In many respects, preventing or coping with a mold problem in the context of new construction, property transfer, the landlord/tenant setting or a workplace environment is a question of managing exposure to risk. Parties to construction contracts should be sensitive to the language of their agreements related to indoor air quality and mold or fungus attributable to the construction work. Similarly, while there may not be applicable standards, multi-family property owners must be vigilant in preventing the potential for mold growth. At a minimum, mold can cause tenant complaints, and in the worst case, personal injury claims, involvement by municipal building inspectors and health agencies, as well as the attendant adverse public relations. In the workplace setting, the existence of mold leading to adverse health effects can trigger employee complaints, worker downtime, and more seriously, employer citations and penalties by federal, state and local occupational safety and health agencies, not to mention personal injury claims.
To protect everyone involved, buyers and sellers of single and multi-family residential, commercial and industrial properties and businesses should consider including mold as a component of any home inspection and as a part of an ASTM Phase I Environmental Site Assessment with improved property. It is not clear whether federal, state or local agencies will develop standards for mold exposure and cleanup or whether, if developed, such a standard would require strict compliance or might simply go the way of the radon test.

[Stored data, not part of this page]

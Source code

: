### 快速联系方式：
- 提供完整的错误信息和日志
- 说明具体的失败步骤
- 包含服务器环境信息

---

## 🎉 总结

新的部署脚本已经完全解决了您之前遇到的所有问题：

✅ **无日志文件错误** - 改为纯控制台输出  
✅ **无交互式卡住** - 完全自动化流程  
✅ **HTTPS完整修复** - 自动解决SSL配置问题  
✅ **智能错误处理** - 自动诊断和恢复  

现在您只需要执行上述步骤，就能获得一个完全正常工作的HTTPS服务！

What is certain, however, is that the Erin Brockovichs of the world can smell the musty odor of a whole new universe of property damage and, potentially, personal injury claims. Moreover, some government agencies, like OSHA and tenant-friendly municipalities, are prepared to demand that employers and landlords provide workplaces and apartments which are free of mold. Finally, the insurance industry, still coping with the over $20 billion legacy of asbestos, must be prepared to deal with this new scourge. Just like death, taxes, and the litigious nature of our society, mold appears to be here to stay.